====== Provided records

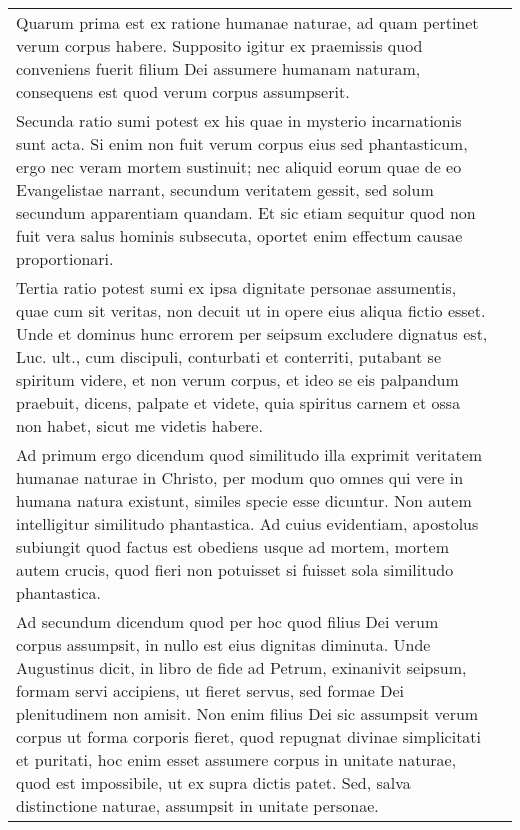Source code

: \documentclass[10pt]{jsarticle} %
\begin{document}
\begin{longtable}{p{21em}p{21em}}
Quarum prima est ex ratione humanae naturae, ad quam pertinet
verum corpus habere. Supposito igitur ex praemissis quod conveniens
fuerit filium Dei assumere humanam naturam, consequens est quod verum
corpus assumpserit. 



&



\\

Secunda ratio sumi potest ex his quae in mysterio
incarnationis sunt acta. Si enim non fuit verum corpus eius sed
phantasticum, ergo nec veram mortem sustinuit; nec aliquid eorum quae de
eo Evangelistae narrant, secundum veritatem gessit, sed solum secundum
apparentiam quandam. Et sic etiam sequitur quod non fuit vera salus
hominis subsecuta, oportet enim effectum causae proportionari. 



&



\\

Tertia
ratio potest sumi ex ipsa dignitate personae assumentis, quae cum sit
veritas, non decuit ut in opere eius aliqua fictio esset. Unde et
dominus hunc errorem per seipsum excludere dignatus est, Luc. ult., cum
discipuli, conturbati et conterriti, putabant se spiritum videre, et non
verum corpus, et ideo se eis palpandum praebuit, dicens, palpate et
videte, quia spiritus carnem et ossa non habet, sicut me videtis habere.


&


\\



Ad primum ergo dicendum quod similitudo illa exprimit veritatem humanae
naturae in Christo, per modum quo omnes qui vere in humana natura
existunt, similes specie esse dicuntur. Non autem intelligitur
similitudo phantastica. Ad cuius evidentiam, apostolus subiungit quod
factus est obediens usque ad mortem, mortem autem crucis, quod fieri non
potuisset si fuisset sola similitudo phantastica.


&


\\




Ad secundum dicendum quod per hoc quod filius Dei verum corpus
assumpsit, in nullo est eius dignitas diminuta. Unde Augustinus dicit,
in libro de fide ad Petrum, exinanivit seipsum, formam servi accipiens,
ut fieret servus, sed formae Dei plenitudinem non amisit. Non enim
filius Dei sic assumpsit verum corpus ut forma corporis fieret, quod
repugnat divinae simplicitati et puritati, hoc enim esset assumere
corpus in unitate naturae, quod est impossibile, ut ex supra dictis
patet. Sed, salva distinctione naturae, assumpsit in unitate personae.



\end{longtable}
\end{document}
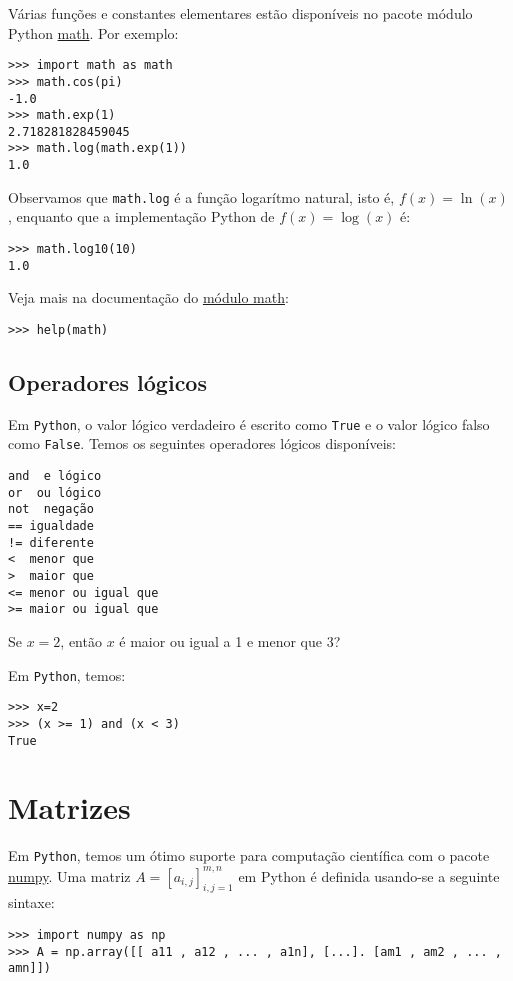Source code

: Várias funções e constantes elementares estão disponíveis no pacote módulo Python \href{https://docs.python.org/3/library/math.html?highlight=math#module-math}{math}. Por exemplo:
\begin{verbatim}
>>> import math as math
>>> math.cos(pi)
-1.0
>>> math.exp(1)
2.718281828459045
>>> math.log(math.exp(1))
1.0
\end{verbatim}

Observamos que \verb+math.log+ é a função logarítmo natural, isto é, $f(x) = \ln(x)$, enquanto que a implementação Python de $f(x) = \log(x)$ é:
\begin{verbatim}
>>> math.log10(10)
1.0
\end{verbatim}
Veja mais na documentação do \href{https://docs.python.org/3/library/math.html?highlight=math#module-math}{módulo math}:
\begin{verbatim}
>>> help(math)
\end{verbatim}

\subsection{Operadores lógicos}

Em \verb+Python+, o valor lógico verdadeiro é escrito como \verb+True+ e o valor lógico falso como \verb+False+. Temos os seguintes operadores lógicos disponíveis:
\begin{verbatim}
and  e lógico
or  ou lógico
not  negação
== igualdade
!= diferente
<  menor que
>  maior que
<= menor ou igual que
>= maior ou igual que
\end{verbatim}

\begin{ex}
  Se $x=2$, então $x$ é maior ou igual a 1 e menor que 3? 
\end{ex}
\begin{sol}
  Em \verb+Python+, temos:
\begin{verbatim}
>>> x=2
>>> (x >= 1) and (x < 3)
True
\end{verbatim}
\end{sol}

\section{Matrizes}

Em \verb+Python+, temos um ótimo suporte para computação científica com o pacote \href{http://www.numpy.org/}{numpy}. Uma matriz $A = [a_{i,j}]_{i,j=1}^{m,n}$ em Python é definida usando-se a seguinte sintaxe:
\begin{verbatim}
>>> import numpy as np
>>> A = np.array([[ a11 , a12 , ... , a1n], [...]. [am1 , am2 , ... , amn]])
\end{verbatim}

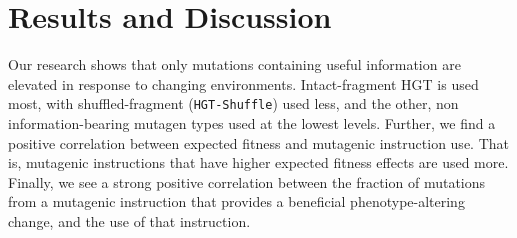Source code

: \documentclass[PhD]{msu-thesis}
\begin{document}
\section{Results and Discussion}
Our research shows that only mutations containing useful information are elevated in response to changing environments. Intact-fragment HGT is used most, with shuffled-fragment (\texttt{HGT-Shuffle}) used less, and the other, non information-bearing mutagen types used at the lowest levels.  Further, we find a positive correlation between expected fitness and mutagenic instruction use. That is, mutagenic instructions that have higher expected fitness effects are used more. Finally, we see a strong positive correlation between the fraction of mutations from a mutagenic instruction that provides a beneficial phenotype-altering change, and the use of that instruction.
\end{document}
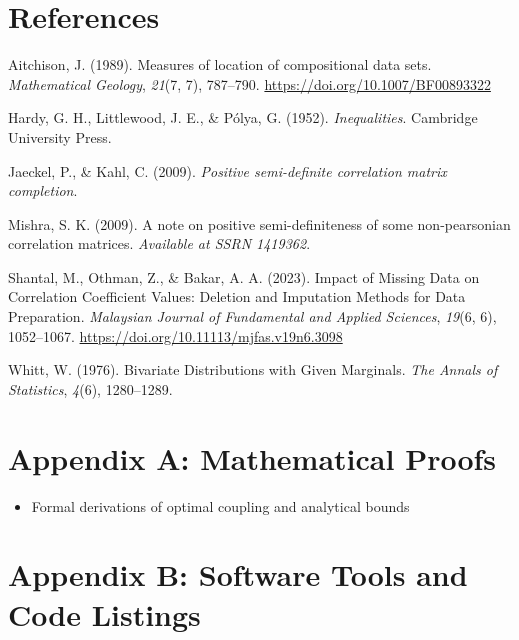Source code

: \documentclass[
  12pt,
]{article}
\providecommand{\tightlist}{%
  \setlength{\itemsep}{0pt}\setlength{\parskip}{0pt}}\usepackage{longtable,booktabs,array}
\newlength{\cslhangindent}
\newenvironment{CSLReferences}[2] %
 {\begin{list}{}{%
  \setlength{\itemindent}{0pt}
  \setlength{\leftmargin}{0pt}
  \setlength{\parsep}{0pt}
  \ifodd #1
   \setlength{\leftmargin}{\cslhangindent}
   \setlength{\itemindent}{-1\cslhangindent}
  \fi
  \setlength{\itemsep}{#2\baselineskip}}}
 {\end{list}}
\theoremstyle{plain}
\theoremstyle{definition}
\theoremstyle{remark}
\begin{document}
\newpage

\section{References}\label{references}

\label{refs}
\begin{CSLReferences}{1}{0}
Aitchison, J. (1989). Measures of location of compositional data sets.
\emph{Mathematical Geology}, \emph{21}(7, 7), 787--790.
\url{https://doi.org/10.1007/BF00893322}

Hardy, G. H., Littlewood, J. E., \& Pólya, G. (1952).
\emph{Inequalities}. Cambridge University Press.

Jaeckel, P., \& Kahl, C. (2009). \emph{Positive semi-definite
correlation matrix completion}.

Mishra, S. K. (2009). A note on positive semi-definiteness of some
non-pearsonian correlation matrices. \emph{Available at SSRN 1419362}.

Shantal, M., Othman, Z., \& Bakar, A. A. (2023). Impact of {Missing
Data} on {Correlation Coefficient Values}: {Deletion} and {Imputation
Methods} for {Data Preparation}. \emph{Malaysian Journal of Fundamental
and Applied Sciences}, \emph{19}(6, 6), 1052--1067.
\url{https://doi.org/10.11113/mjfas.v19n6.3098}

Whitt, W. (1976). Bivariate {Distributions} with {Given Marginals}.
\emph{The Annals of Statistics}, \emph{4}(6), 1280--1289.

\end{CSLReferences}

\newpage

\appendix

\section{Appendix A: Mathematical
Proofs}\label{appendix-a-mathematical-proofs}

\begin{itemize}
\tightlist
\item
  Formal derivations of optimal coupling and analytical bounds
\end{itemize}

\section{Appendix B: Software Tools and Code
Listings}\label{appendix-b-software-tools-and-code-listings}
\end{document}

============

* **Description of the task**: Wherever the string "theoremstyle" turns up in the material, copy the whole line.

* **Response to the task**:
\theoremstyle{plain}
\theoremstyle{definition}
\theoremstyle{remark}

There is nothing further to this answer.